If you change your database account from First Party to System or User Assigned Identy, and enable Azure Synapse Link in your database account, you won't be able to return to First Party identity since you can't disable Synapse Link from your database account.

Support for multiple Azure Synapse Analytics runtimes

The analytical store is optimized to provide scalability, elasticity, and performance for analytical workloads without any dependency on the compute run-times. The storage technology is self-managed to optimize your analytics workloads without manual efforts.

Data in Azure Cosmos DB analytical store can be queried simultaneously from the different analytics runtimes supported by Azure Synapse Analytics. Azure Synapse Analytics supports Apache Spark and serverless SQL pool with Azure Cosmos DB analytical store.

Note

You can only read from analytical store using Azure Synapse Analytics runtimes. And the opposite is also true, Azure Synapse Analytics runtimes can only read from analytical store. Only the auto-sync process can change data in analytical store. You can write data back to Azure Cosmos DB transactional store using Azure Synapse Analytics Spark pool, using the built-in Azure Cosmos DB OLTP SDK.

Pricing

Analytical store follows a consumption-based pricing model where you're charged for:

  • Storage: the volume of the data retained in the analytical store every month including historical data as defined by analytical TTL.

  • Analytical write operations: the fully managed synchronization of operational data updates to the analytical store from the transactional store (auto-sync)

  • Analytical read operations: the read operations performed against the analytical store from Azure Synapse Analytics Spark pool and serverless SQL pool run times.

Analytical store pricing is separate from the transaction store pricing model. There's no concept of provisioned RUs in the analytical store. See Azure Cosmos DB pricing page for full details on the pricing model for analytical store.

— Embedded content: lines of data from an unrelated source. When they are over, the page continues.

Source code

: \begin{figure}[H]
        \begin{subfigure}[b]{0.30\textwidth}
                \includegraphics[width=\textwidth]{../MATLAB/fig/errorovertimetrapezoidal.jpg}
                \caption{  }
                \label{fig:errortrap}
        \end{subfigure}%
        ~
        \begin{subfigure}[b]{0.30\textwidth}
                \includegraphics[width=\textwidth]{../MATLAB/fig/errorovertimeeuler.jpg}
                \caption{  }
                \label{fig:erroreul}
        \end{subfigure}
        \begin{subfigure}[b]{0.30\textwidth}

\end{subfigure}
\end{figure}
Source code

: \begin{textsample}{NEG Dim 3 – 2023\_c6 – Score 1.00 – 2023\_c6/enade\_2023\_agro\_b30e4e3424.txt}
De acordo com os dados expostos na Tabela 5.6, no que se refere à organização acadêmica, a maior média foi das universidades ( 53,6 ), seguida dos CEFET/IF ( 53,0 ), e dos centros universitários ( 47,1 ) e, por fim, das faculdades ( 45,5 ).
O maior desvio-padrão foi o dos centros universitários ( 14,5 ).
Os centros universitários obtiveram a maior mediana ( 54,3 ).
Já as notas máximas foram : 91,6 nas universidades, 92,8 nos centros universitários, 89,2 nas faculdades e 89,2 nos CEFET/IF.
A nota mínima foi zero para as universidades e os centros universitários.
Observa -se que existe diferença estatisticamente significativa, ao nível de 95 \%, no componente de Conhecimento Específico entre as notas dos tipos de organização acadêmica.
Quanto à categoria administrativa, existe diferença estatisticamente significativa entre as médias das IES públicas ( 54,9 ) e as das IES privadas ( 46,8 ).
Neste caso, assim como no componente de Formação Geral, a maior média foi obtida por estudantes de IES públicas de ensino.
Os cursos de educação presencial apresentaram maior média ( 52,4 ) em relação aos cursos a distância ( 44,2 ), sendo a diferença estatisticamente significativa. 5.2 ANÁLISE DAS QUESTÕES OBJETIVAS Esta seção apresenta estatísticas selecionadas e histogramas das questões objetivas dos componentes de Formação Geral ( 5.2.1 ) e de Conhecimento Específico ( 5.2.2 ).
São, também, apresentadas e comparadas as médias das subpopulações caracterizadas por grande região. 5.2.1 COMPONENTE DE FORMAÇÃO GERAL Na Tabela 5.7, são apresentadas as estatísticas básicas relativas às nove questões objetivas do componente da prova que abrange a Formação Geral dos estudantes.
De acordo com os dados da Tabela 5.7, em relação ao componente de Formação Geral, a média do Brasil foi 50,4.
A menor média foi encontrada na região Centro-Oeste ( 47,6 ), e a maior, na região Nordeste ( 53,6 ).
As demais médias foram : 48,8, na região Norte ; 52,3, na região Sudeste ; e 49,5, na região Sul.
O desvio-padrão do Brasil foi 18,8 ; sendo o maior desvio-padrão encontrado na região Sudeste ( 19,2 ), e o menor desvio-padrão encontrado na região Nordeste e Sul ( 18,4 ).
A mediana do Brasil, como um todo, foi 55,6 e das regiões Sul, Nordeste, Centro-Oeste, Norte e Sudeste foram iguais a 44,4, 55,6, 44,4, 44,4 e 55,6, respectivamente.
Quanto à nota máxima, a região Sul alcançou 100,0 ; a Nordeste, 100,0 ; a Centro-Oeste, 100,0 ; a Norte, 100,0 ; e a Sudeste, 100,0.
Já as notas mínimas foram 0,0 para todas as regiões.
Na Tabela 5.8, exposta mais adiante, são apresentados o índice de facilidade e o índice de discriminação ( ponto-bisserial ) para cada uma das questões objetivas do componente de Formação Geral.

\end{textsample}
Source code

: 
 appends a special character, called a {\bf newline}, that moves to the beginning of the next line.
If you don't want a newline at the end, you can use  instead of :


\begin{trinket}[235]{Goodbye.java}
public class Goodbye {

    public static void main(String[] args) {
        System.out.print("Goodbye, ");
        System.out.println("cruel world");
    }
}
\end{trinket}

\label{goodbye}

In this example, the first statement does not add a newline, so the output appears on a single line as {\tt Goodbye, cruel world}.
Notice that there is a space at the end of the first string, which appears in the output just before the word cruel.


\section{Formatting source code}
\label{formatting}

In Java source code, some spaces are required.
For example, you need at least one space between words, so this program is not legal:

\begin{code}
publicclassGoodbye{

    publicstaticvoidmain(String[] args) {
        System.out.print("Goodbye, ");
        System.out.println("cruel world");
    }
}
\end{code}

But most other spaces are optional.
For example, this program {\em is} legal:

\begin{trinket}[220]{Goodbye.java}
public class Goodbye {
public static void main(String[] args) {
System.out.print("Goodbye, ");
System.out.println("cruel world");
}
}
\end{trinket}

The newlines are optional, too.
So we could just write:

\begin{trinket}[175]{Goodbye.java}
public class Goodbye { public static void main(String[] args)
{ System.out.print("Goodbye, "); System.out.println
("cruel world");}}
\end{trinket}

Data in the analytics store can only be accessed through Azure Synapse Link, which is done in the Azure Synapse Analytics runtimes: Azure Synapse Apache Spark pools and Azure Synapse serverless SQL pools. See Azure Synapse Analytics pricing page for full details on the pricing model to access data in analytical store.

In order to get a high-level cost estimate to enable analytical store on an Azure Cosmos DB container, from the analytical store perspective, you can use the Azure Cosmos DB Capacity planner and get an estimate of your analytical storage and write operations costs.

Analytical store read operations estimates aren't included in the Azure Cosmos DB cost calculator since they are a function of your analytical workload. But as a high-level estimate, scan of 1 TB of data in analytical store typically results in 130,000 analytical read operations, and results in a cost of $0.065. As an example, if you use Azure Synapse serverless SQL pools to perform this scan of 1 TB, it will cost $5.00 according to Azure Synapse Analytics pricing page. The final total cost for this 1 TB scan would be $5.065.

While the above estimate is for scanning 1TB of data in analytical store, applying filters reduces the volume of data scanned and this determines the exact number of analytical read operations given the consumption pricing model. A proof-of-concept around the analytical workload would provide a finer estimate of analytical read operations. This estimate doesn't include the cost of Azure Synapse Analytics.